== Records for the exercise ==

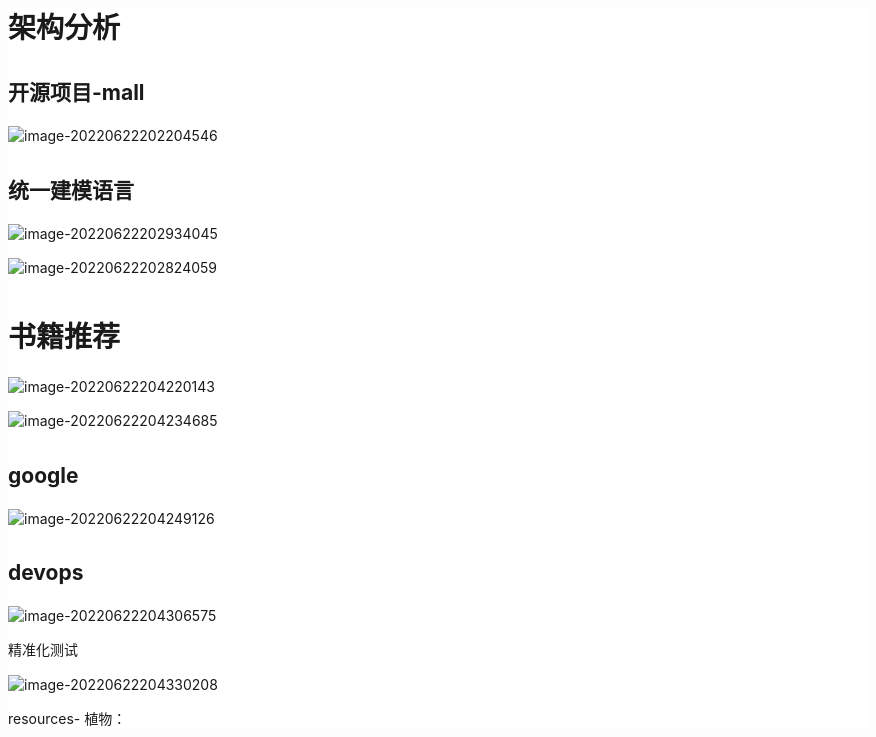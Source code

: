 
# 架构分析

## 开源项目-mall

![image-20220622202204546](https://cdn.jsdelivr.net/gh/MuyanGit/pic_url@master/img/image-20220622202204546.png)



## 统一建模语言

![image-20220622202934045](https://cdn.jsdelivr.net/gh/MuyanGit/pic_url@master/img/image-20220622202934045.png)

![image-20220622202824059](C:/Users/HI/AppData/Roaming/Typora/typora-user-images/image-20220622202824059.png)







# 书籍推荐

![image-20220622204220143](https://cdn.jsdelivr.net/gh/MuyanGit/pic_url@master/img/image-20220622204220143.png)







![image-20220622204234685](https://cdn.jsdelivr.net/gh/MuyanGit/pic_url@master/img/image-20220622204234685.png)



## google

![image-20220622204249126](https://cdn.jsdelivr.net/gh/MuyanGit/pic_url@master/img/image-20220622204249126.png)



## devops

![image-20220622204306575](https://cdn.jsdelivr.net/gh/MuyanGit/pic_url@master/img/image-20220622204306575.png)



精准化测试

![image-20220622204330208](https://cdn.jsdelivr.net/gh/MuyanGit/pic_url@master/img/image-20220622204330208.png)







resources- 植物：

===

> _What the task asks_
The reply should hold every line of the material above, unchanged, and no pictures.

> _Response below_
Source code

: 
# 架构分析

## 开源项目-mall

![image-20220622202204546](https://cdn.jsdelivr.net/gh/MuyanGit/pic_url@master/img/image-20220622202204546.png)



## 统一建模语言

![image-20220622202934045](https://cdn.jsdelivr.net/gh/MuyanGit/pic_url@master/img/image-20220622202934045.png)

![image-20220622202824059](C:/Users/HI/AppData/Roaming/Typora/typora-user-images/image-20220622202824059.png)







# 书籍推荐

![image-20220622204220143](https://cdn.jsdelivr.net/gh/MuyanGit/pic_url@master/img/image-20220622204220143.png)







![image-20220622204234685](https://cdn.jsdelivr.net/gh/MuyanGit/pic_url@master/img/image-20220622204234685.png)



## google

![image-20220622204249126](https://cdn.jsdelivr.net/gh/MuyanGit/pic_url@master/img/image-20220622204249126.png)



## devops

![image-20220622204306575](https://cdn.jsdelivr.net/gh/MuyanGit/pic_url@master/img/image-20220622204306575.png)



精准化测试

![image-20220622204330208](https://cdn.jsdelivr.net/gh/MuyanGit/pic_url@master/img/image-20220622204330208.png)







resources- 植物：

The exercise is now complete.